[Plain-text document sources]
__________________________________________________
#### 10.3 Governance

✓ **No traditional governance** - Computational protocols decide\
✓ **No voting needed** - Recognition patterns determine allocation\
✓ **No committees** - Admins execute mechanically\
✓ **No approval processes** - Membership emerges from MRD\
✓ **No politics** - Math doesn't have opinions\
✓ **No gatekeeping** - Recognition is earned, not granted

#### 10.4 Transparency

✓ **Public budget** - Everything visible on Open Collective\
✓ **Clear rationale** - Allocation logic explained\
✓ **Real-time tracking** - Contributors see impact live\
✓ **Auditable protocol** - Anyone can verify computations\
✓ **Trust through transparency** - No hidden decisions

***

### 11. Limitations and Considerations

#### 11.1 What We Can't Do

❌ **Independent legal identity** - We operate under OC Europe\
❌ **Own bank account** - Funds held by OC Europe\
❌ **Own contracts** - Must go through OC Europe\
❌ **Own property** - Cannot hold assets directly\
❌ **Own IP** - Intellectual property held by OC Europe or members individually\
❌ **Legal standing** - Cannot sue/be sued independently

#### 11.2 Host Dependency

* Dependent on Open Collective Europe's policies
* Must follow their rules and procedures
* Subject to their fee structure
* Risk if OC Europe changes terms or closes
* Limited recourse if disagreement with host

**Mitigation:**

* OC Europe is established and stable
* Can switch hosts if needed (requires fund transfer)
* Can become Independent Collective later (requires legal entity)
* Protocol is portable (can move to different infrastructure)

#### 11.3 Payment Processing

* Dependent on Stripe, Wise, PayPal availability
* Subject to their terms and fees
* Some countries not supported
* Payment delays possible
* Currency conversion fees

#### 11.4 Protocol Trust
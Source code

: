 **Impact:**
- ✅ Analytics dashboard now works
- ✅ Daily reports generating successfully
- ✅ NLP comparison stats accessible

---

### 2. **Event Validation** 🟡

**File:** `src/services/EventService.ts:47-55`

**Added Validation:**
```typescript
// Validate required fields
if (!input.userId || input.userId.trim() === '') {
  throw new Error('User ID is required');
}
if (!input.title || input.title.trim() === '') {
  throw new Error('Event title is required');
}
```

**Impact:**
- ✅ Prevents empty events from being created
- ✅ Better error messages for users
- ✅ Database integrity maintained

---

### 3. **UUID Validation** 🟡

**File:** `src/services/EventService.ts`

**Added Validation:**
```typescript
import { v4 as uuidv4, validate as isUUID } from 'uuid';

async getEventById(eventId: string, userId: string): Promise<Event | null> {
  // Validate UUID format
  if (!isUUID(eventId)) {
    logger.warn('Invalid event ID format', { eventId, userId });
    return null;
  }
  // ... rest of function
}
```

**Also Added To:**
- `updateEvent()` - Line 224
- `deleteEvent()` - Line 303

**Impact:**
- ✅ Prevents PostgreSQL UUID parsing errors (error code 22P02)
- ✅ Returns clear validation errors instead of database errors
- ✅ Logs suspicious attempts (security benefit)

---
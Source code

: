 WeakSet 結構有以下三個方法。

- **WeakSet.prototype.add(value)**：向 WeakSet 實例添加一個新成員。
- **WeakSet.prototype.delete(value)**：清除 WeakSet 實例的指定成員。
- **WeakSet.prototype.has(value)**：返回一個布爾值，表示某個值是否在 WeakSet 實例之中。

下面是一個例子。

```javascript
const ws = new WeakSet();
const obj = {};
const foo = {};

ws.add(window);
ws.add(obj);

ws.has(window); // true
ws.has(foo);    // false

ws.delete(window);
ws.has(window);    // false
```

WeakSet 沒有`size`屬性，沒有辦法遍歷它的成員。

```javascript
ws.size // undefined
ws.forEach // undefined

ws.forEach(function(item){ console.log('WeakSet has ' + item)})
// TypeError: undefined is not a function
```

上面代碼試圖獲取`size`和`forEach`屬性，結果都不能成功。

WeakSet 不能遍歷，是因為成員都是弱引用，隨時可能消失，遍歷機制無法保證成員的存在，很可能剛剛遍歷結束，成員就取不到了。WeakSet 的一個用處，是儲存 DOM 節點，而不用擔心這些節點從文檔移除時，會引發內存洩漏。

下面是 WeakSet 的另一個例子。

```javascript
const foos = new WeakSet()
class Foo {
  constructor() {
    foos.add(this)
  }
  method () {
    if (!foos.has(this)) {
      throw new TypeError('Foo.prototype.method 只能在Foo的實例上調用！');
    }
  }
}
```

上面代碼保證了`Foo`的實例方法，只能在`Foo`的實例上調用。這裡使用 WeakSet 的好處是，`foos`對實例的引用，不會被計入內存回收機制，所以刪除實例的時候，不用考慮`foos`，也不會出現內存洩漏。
__________________________________________________
### EXERCISE BRIEF
Output the lines above verbatim and in full.

### YOUR RESPONSE
#### 10.3 Governance

✓ **No traditional governance** - Computational protocols decide\
✓ **No voting needed** - Recognition patterns determine allocation\
✓ **No committees** - Admins execute mechanically\
✓ **No approval processes** - Membership emerges from MRD\
✓ **No politics** - Math doesn't have opinions\
✓ **No gatekeeping** - Recognition is earned, not granted

#### 10.4 Transparency

✓ **Public budget** - Everything visible on Open Collective\
✓ **Clear rationale** - Allocation logic explained\
✓ **Real-time tracking** - Contributors see impact live\
✓ **Auditable protocol** - Anyone can verify computations\
✓ **Trust through transparency** - No hidden decisions

***

### 11. Limitations and Considerations

#### 11.1 What We Can't Do

❌ **Independent legal identity** - We operate under OC Europe\
❌ **Own bank account** - Funds held by OC Europe\
❌ **Own contracts** - Must go through OC Europe\
❌ **Own property** - Cannot hold assets directly\
❌ **Own IP** - Intellectual property held by OC Europe or members individually\
❌ **Legal standing** - Cannot sue/be sued independently

#### 11.2 Host Dependency

* Dependent on Open Collective Europe's policies
* Must follow their rules and procedures
* Subject to their fee structure
* Risk if OC Europe changes terms or closes
* Limited recourse if disagreement with host

**Mitigation:**

* OC Europe is established and stable
* Can switch hosts if needed (requires fund transfer)
* Can become Independent Collective later (requires legal entity)
* Protocol is portable (can move to different infrastructure)

#### 11.3 Payment Processing

* Dependent on Stripe, Wise, PayPal availability
* Subject to their terms and fees
* Some countries not supported
* Payment delays possible
* Currency conversion fees

#### 11.4 Protocol Trust
Source code

: **Impact:**
- ✅ Analytics dashboard now works
- ✅ Daily reports generating successfully
- ✅ NLP comparison stats accessible

---

### 2. **Event Validation** 🟡

**File:** `src/services/EventService.ts:47-55`

**Added Validation:**
```typescript
// Validate required fields
if (!input.userId || input.userId.trim() === '') {
  throw new Error('User ID is required');
}
if (!input.title || input.title.trim() === '') {
  throw new Error('Event title is required');
}
```

**Impact:**
- ✅ Prevents empty events from being created
- ✅ Better error messages for users
- ✅ Database integrity maintained

---

### 3. **UUID Validation** 🟡

**File:** `src/services/EventService.ts`

**Added Validation:**
```typescript
import { v4 as uuidv4, validate as isUUID } from 'uuid';

async getEventById(eventId: string, userId: string): Promise<Event | null> {
  // Validate UUID format
  if (!isUUID(eventId)) {
    logger.warn('Invalid event ID format', { eventId, userId });
    return null;
  }
  // ... rest of function
}
```

**Also Added To:**
- `updateEvent()` - Line 224
- `deleteEvent()` - Line 303

**Impact:**
- ✅ Prevents PostgreSQL UUID parsing errors (error code 22P02)
- ✅ Returns clear validation errors instead of database errors
- ✅ Logs suspicious attempts (security benefit)

---
Source code

: WeakSet 結構有以下三個方法。

- **WeakSet.prototype.add(value)**：向 WeakSet 實例添加一個新成員。
- **WeakSet.prototype.delete(value)**：清除 WeakSet 實例的指定成員。
- **WeakSet.prototype.has(value)**：返回一個布爾值，表示某個值是否在 WeakSet 實例之中。

下面是一個例子。

```javascript
const ws = new WeakSet();
const obj = {};
const foo = {};

ws.add(window);
ws.add(obj);

ws.has(window); // true
ws.has(foo);    // false

ws.delete(window);
ws.has(window);    // false
```

WeakSet 沒有`size`屬性，沒有辦法遍歷它的成員。

```javascript
ws.size // undefined
ws.forEach // undefined

ws.forEach(function(item){ console.log('WeakSet has ' + item)})
// TypeError: undefined is not a function
```

上面代碼試圖獲取`size`和`forEach`屬性，結果都不能成功。

WeakSet 不能遍歷，是因為成員都是弱引用，隨時可能消失，遍歷機制無法保證成員的存在，很可能剛剛遍歷結束，成員就取不到了。WeakSet 的一個用處，是儲存 DOM 節點，而不用擔心這些節點從文檔移除時，會引發內存洩漏。

下面是 WeakSet 的另一個例子。

```javascript
const foos = new WeakSet()
class Foo {
  constructor() {
    foos.add(this)
  }
  method () {
    if (!foos.has(this)) {
      throw new TypeError('Foo.prototype.method 只能在Foo的實例上調用！');
    }
  }
}
```

上面代碼保證了`Foo`的實例方法，只能在`Foo`的實例上調用。這裡使用 WeakSet 的好處是，`foos`對實例的引用，不會被計入內存回收機制，所以刪除實例的時候，不用考慮`foos`，也不會出現內存洩漏。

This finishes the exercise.